Task statement: Output every entry exactly, from the first line to the last.

(Stored entries)
╭──
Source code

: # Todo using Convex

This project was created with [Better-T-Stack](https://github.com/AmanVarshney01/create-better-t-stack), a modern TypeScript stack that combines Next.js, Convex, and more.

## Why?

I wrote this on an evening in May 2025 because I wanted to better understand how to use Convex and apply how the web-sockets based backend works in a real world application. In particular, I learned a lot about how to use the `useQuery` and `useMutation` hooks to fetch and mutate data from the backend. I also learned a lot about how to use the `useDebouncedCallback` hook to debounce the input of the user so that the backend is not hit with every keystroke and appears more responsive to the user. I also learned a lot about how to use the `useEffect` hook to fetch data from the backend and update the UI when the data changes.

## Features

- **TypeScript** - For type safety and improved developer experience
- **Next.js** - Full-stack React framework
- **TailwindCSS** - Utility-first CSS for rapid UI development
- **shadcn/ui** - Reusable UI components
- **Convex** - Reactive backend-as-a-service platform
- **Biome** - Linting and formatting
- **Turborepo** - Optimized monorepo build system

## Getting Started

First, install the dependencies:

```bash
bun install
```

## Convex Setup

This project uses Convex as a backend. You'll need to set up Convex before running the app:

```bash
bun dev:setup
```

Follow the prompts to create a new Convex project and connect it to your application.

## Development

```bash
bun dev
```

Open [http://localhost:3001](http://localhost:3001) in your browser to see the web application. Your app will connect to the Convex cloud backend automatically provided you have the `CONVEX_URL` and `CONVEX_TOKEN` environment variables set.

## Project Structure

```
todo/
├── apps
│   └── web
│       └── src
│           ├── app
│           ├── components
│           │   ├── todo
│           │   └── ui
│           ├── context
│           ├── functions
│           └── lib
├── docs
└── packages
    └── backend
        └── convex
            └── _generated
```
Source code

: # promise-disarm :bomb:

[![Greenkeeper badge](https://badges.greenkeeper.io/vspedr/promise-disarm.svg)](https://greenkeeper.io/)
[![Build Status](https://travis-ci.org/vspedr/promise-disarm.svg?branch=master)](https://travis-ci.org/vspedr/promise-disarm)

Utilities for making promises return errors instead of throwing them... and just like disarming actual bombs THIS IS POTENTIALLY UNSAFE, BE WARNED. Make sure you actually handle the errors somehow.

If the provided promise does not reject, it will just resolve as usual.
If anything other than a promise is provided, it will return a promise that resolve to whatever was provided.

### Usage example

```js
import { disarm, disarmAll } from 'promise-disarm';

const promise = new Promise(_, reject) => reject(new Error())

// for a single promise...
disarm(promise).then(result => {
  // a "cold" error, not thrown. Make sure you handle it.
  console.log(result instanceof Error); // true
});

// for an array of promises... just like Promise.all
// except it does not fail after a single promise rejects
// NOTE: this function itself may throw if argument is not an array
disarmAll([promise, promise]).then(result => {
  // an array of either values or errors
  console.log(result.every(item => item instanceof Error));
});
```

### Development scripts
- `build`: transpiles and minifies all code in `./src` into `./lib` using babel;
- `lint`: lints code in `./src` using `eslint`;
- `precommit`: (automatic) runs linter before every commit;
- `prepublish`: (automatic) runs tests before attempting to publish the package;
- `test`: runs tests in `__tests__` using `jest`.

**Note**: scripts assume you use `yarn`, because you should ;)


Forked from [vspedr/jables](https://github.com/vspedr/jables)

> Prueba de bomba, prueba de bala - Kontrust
╰──
Written solution:
Source code

: # Todo using Convex

This project was created with [Better-T-Stack](https://github.com/AmanVarshney01/create-better-t-stack), a modern TypeScript stack that combines Next.js, Convex, and more.

## Why?

I wrote this on an evening in May 2025 because I wanted to better understand how to use Convex and apply how the web-sockets based backend works in a real world application. In particular, I learned a lot about how to use the `useQuery` and `useMutation` hooks to fetch and mutate data from the backend. I also learned a lot about how to use the `useDebouncedCallback` hook to debounce the input of the user so that the backend is not hit with every keystroke and appears more responsive to the user. I also learned a lot about how to use the `useEffect` hook to fetch data from the backend and update the UI when the data changes.

## Features

- **TypeScript** - For type safety and improved developer experience
- **Next.js** - Full-stack React framework
- **TailwindCSS** - Utility-first CSS for rapid UI development
- **shadcn/ui** - Reusable UI components
- **Convex** - Reactive backend-as-a-service platform
- **Biome** - Linting and formatting
- **Turborepo** - Optimized monorepo build system

## Getting Started

First, install the dependencies:

```bash
bun install
```

## Convex Setup

This project uses Convex as a backend. You'll need to set up Convex before running the app:

```bash
bun dev:setup
```

Follow the prompts to create a new Convex project and connect it to your application.

## Development

```bash
bun dev
```

Open [http://localhost:3001](http://localhost:3001) in your browser to see the web application. Your app will connect to the Convex cloud backend automatically provided you have the `CONVEX_URL` and `CONVEX_TOKEN` environment variables set.

## Project Structure

```
todo/
├── apps
│   └── web
│       └── src
│           ├── app
│           ├── components
│           │   ├── todo
│           │   └── ui
│           ├── context
│           ├── functions
│           └── lib
├── docs
└── packages
    └── backend
        └── convex
            └── _generated
```
Source code

: # promise-disarm :bomb:

[![Greenkeeper badge](https://badges.greenkeeper.io/vspedr/promise-disarm.svg)](https://greenkeeper.io/)
[![Build Status](https://travis-ci.org/vspedr/promise-disarm.svg?branch=master)](https://travis-ci.org/vspedr/promise-disarm)

Utilities for making promises return errors instead of throwing them... and just like disarming actual bombs THIS IS POTENTIALLY UNSAFE, BE WARNED. Make sure you actually handle the errors somehow.

If the provided promise does not reject, it will just resolve as usual.
If anything other than a promise is provided, it will return a promise that resolve to whatever was provided.

### Usage example

```js
import { disarm, disarmAll } from 'promise-disarm';

const promise = new Promise(_, reject) => reject(new Error())

// for a single promise...
disarm(promise).then(result => {
  // a "cold" error, not thrown. Make sure you handle it.
  console.log(result instanceof Error); // true
});

// for an array of promises... just like Promise.all
// except it does not fail after a single promise rejects
// NOTE: this function itself may throw if argument is not an array
disarmAll([promise, promise]).then(result => {
  // an array of either values or errors
  console.log(result.every(item => item instanceof Error));
});
```

### Development scripts
- `build`: transpiles and minifies all code in `./src` into `./lib` using babel;
- `lint`: lints code in `./src` using `eslint`;
- `precommit`: (automatic) runs linter before every commit;
- `prepublish`: (automatic) runs tests before attempting to publish the package;
- `test`: runs tests in `__tests__` using `jest`.

**Note**: scripts assume you use `yarn`, because you should ;)


Forked from [vspedr/jables](https://github.com/vspedr/jables)

> Prueba de bomba, prueba de bala - Kontrust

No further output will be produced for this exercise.